We detect correlations in the cosmic far-infrared background due to the clustering of star-forming galaxies in observations made with the Balloon-borne Large Aperture Submillimeter Telescope, BLAST, at 250, 350, and 500 µm. We perform jackknife and other tests to confirm the reality of the signal. The measured correlations are well fit by a power law over scales of 5-25 arcminutes, with ∆I/I = 15.1 ± 1.7%. We adopt a specific model for submillimeter sources in which the contribution to clustering comes from sources in the redshift ranges 1.3 ≤ z ≤ 2.2, 1.5 ≤ z ≤ 2.7, and 1.7 ≤ z ≤ 3.2, at 250, 350 and 500 µm, respectively. With these distributions, our measurement of the power spectrum, P (k θ ), corresponds to linear bias parameters, b = 3.8 ± 0.6, 3.9 ± 0.6 and 4.4 ± 0.7, respectively. We further interpret the results in terms of the halo model, and find that at the smaller scales, the simplest halo model fails to fit our results. One way to improve the fit is to increase the radius at which dark matter halos are artificially truncated in the model, which is equivalent to having some star-forming galaxies at z ≥ 1 located in the outskirts of groups and clusters.
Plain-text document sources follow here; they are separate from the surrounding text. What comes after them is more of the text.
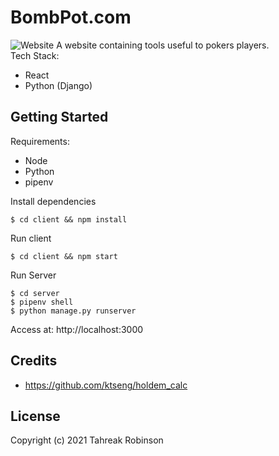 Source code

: 
# BombPot.com

![Website](https://i.ibb.co/2F71ycx/Screen-Shot-2021-12-24-at-10-19-58-PM.png)
A website containing tools useful to pokers players.  
Tech Stack:
- React
- Python (Django)

## Getting Started

Requirements:
- Node
- Python
- pipenv

Install dependencies
```
$ cd client && npm install
```
Run client
```
$ cd client && npm start
```
Run Server
```
$ cd server
$ pipenv shell
$ python manage.py runserver
```

Access at: http://localhost:3000

## Credits

- https://github.com/ktseng/holdem_calc

## License

Copyright (c) 2021 Tahreak Robinson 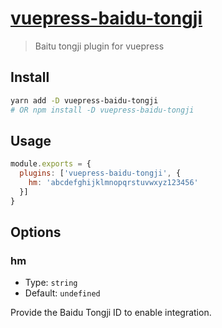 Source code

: # [vuepress-baidu-tongji](https://github.com/mlinquan/vuepress-baidu-tongji)

> Baitu tongji plugin for vuepress

## Install

```bash
yarn add -D vuepress-baidu-tongji
# OR npm install -D vuepress-baidu-tongji
```

## Usage

```javascript
module.exports = {
  plugins: ['vuepress-baidu-tongji', {
    hm: 'abcdefghijklmnopqrstuvwxyz123456'
  }]
}
```

## Options

### hm

- Type: `string`
- Default: `undefined`

Provide the Baidu Tongji ID to enable integration.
In the context of this model we find a minimum halo mass required to host a galaxy is log(M min /M ⊙ ) = 11.5 +0.4 −0.1 , and we derive effective biases b eff = 2.2 ± 0.2, 2.4 ± 0.2, and 2.6 ± 0.2, and effective masses log(M eff /M ⊙ ) = 12.9 ± 0.3, 12.8 ± 0.2, and 12.7 ± 0.2 , at 250, 350 and 500 µm, corresponding to spatial correlation lengths of r 0 = 4.9, 5.0, and 5.2 ± 0.7 h −1 Mpc, respectively. Finally, we discuss implications for clustering measurement strategies with Herschel and Planck.